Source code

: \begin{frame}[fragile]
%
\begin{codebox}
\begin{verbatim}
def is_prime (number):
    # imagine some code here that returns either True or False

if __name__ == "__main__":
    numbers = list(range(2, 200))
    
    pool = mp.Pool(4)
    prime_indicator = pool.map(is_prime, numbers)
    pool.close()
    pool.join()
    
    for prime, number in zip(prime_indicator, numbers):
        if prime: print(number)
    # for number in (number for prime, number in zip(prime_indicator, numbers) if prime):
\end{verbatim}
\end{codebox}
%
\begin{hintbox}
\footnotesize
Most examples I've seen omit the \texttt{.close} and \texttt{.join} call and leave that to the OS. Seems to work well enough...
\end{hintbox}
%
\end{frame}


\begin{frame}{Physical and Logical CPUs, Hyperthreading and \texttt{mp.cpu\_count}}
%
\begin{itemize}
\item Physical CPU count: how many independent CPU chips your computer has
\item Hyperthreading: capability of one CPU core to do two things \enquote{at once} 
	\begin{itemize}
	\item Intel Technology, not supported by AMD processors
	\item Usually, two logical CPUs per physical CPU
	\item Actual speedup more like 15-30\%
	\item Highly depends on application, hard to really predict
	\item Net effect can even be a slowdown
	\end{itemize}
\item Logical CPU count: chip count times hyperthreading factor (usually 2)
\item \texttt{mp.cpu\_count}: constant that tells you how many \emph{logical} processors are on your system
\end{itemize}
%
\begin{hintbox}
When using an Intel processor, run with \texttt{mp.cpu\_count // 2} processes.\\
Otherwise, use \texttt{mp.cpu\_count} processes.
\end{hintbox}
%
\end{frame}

Work instruction
Repeat the whole listing above exactly.

Your solution
Source code

: \begin{frame}[fragile]
%
\begin{codebox}
\begin{verbatim}
def is_prime (number):
    # imagine some code here that returns either True or False

if __name__ == "__main__":
    numbers = list(range(2, 200))
    
    pool = mp.Pool(4)
    prime_indicator = pool.map(is_prime, numbers)
    pool.close()
    pool.join()
    
    for prime, number in zip(prime_indicator, numbers):
        if prime: print(number)
    # for number in (number for prime, number in zip(prime_indicator, numbers) if prime):
\end{verbatim}
\end{codebox}
%
\begin{hintbox}
\footnotesize
Most examples I've seen omit the \texttt{.close} and \texttt{.join} call and leave that to the OS. Seems to work well enough...
\end{hintbox}
%
\end{frame}


\begin{frame}{Physical and Logical CPUs, Hyperthreading and \texttt{mp.cpu\_count}}
%
\begin{itemize}
\item Physical CPU count: how many independent CPU chips your computer has
\item Hyperthreading: capability of one CPU core to do two things \enquote{at once} 
	\begin{itemize}
	\item Intel Technology, not supported by AMD processors
	\item Usually, two logical CPUs per physical CPU
	\item Actual speedup more like 15-30\%
	\item Highly depends on application, hard to really predict
	\item Net effect can even be a slowdown
	\end{itemize}
\item Logical CPU count: chip count times hyperthreading factor (usually 2)
\item \texttt{mp.cpu\_count}: constant that tells you how many \emph{logical} processors are on your system
\end{itemize}
%
\begin{hintbox}
When using an Intel processor, run with \texttt{mp.cpu\_count // 2} processes.\\
Otherwise, use \texttt{mp.cpu\_count} processes.
\end{hintbox}
%
\end{frame}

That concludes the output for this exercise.